Data ▸

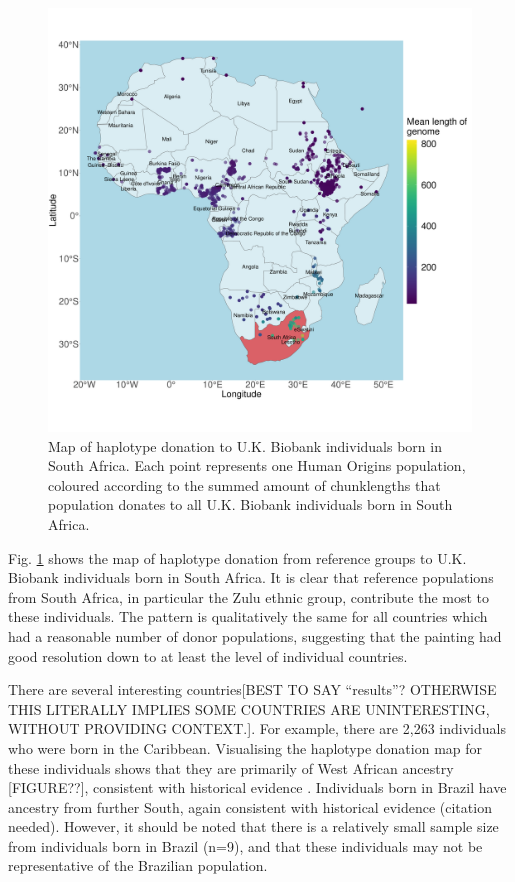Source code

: {\begin{figure}[htp]
    \centering
    \includegraphics[width=1.0\textwidth]{../images/chapter3/haplotype_map_SouthAfrica.pdf}
    \caption{Map of haplotype donation to U.K. Biobank individuals born in South Africa. Each point represents one Human Origins population, coloured according to the summed amount of chunklengths that population donates to all U.K. Biobank individuals born in South Africa. }
    \label{fig:haplotype_map_SouthAfrica}
\end{figure}

Fig. \ref{fig:haplotype_map_SouthAfrica} shows the map of haplotype donation from reference groups to U.K. Biobank individuals born in South Africa. It is clear that reference populations from South Africa, in particular the Zulu ethnic group, contribute the most to these individuals. The pattern is qualitatively the same for all countries which had a reasonable number of donor populations, suggesting that the painting had good resolution down to at least the level of individual countries.

There are several interesting {\color{red}countries[BEST TO SAY ``results''? OTHERWISE THIS LITERALLY IMPLIES SOME COUNTRIES ARE UNINTERESTING, WITHOUT PROVIDING CONTEXT.]}. For example, there are 2,263 individuals who were born in the Caribbean. Visualising the haplotype donation map for these individuals shows that they are primarily of West African ancestry {\color{red}[FIGURE??]}, consistent with historical evidence \cite{micheletti2020genetic}. Individuals born in Brazil have ancestry from further South, again consistent with historical evidence (citation needed). However, it should be noted that there is a relatively small sample size from individuals born in Brazil (n=9), and that these individuals may not be representative of the Brazilian population. 

}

What you have to do ▸ The task calls for duplicating the data exactly, with no images kept.

Solution to this task ▸
Source code

: {\begin{figure}[htp]
    \centering
    \includegraphics[width=1.0\textwidth]{../images/chapter3/haplotype_map_SouthAfrica.pdf}
    \caption{Map of haplotype donation to U.K. Biobank individuals born in South Africa. Each point represents one Human Origins population, coloured according to the summed amount of chunklengths that population donates to all U.K. Biobank individuals born in South Africa. }
    \label{fig:haplotype_map_SouthAfrica}
\end{figure}

Fig. \ref{fig:haplotype_map_SouthAfrica} shows the map of haplotype donation from reference groups to U.K. Biobank individuals born in South Africa. It is clear that reference populations from South Africa, in particular the Zulu ethnic group, contribute the most to these individuals. The pattern is qualitatively the same for all countries which had a reasonable number of donor populations, suggesting that the painting had good resolution down to at least the level of individual countries.

There are several interesting {\color{red}countries[BEST TO SAY ``results''? OTHERWISE THIS LITERALLY IMPLIES SOME COUNTRIES ARE UNINTERESTING, WITHOUT PROVIDING CONTEXT.]}. For example, there are 2,263 individuals who were born in the Caribbean. Visualising the haplotype donation map for these individuals shows that they are primarily of West African ancestry {\color{red}[FIGURE??]}, consistent with historical evidence \cite{micheletti2020genetic}. Individuals born in Brazil have ancestry from further South, again consistent with historical evidence (citation needed). However, it should be noted that there is a relatively small sample size from individuals born in Brazil (n=9), and that these individuals may not be representative of the Brazilian population. 

}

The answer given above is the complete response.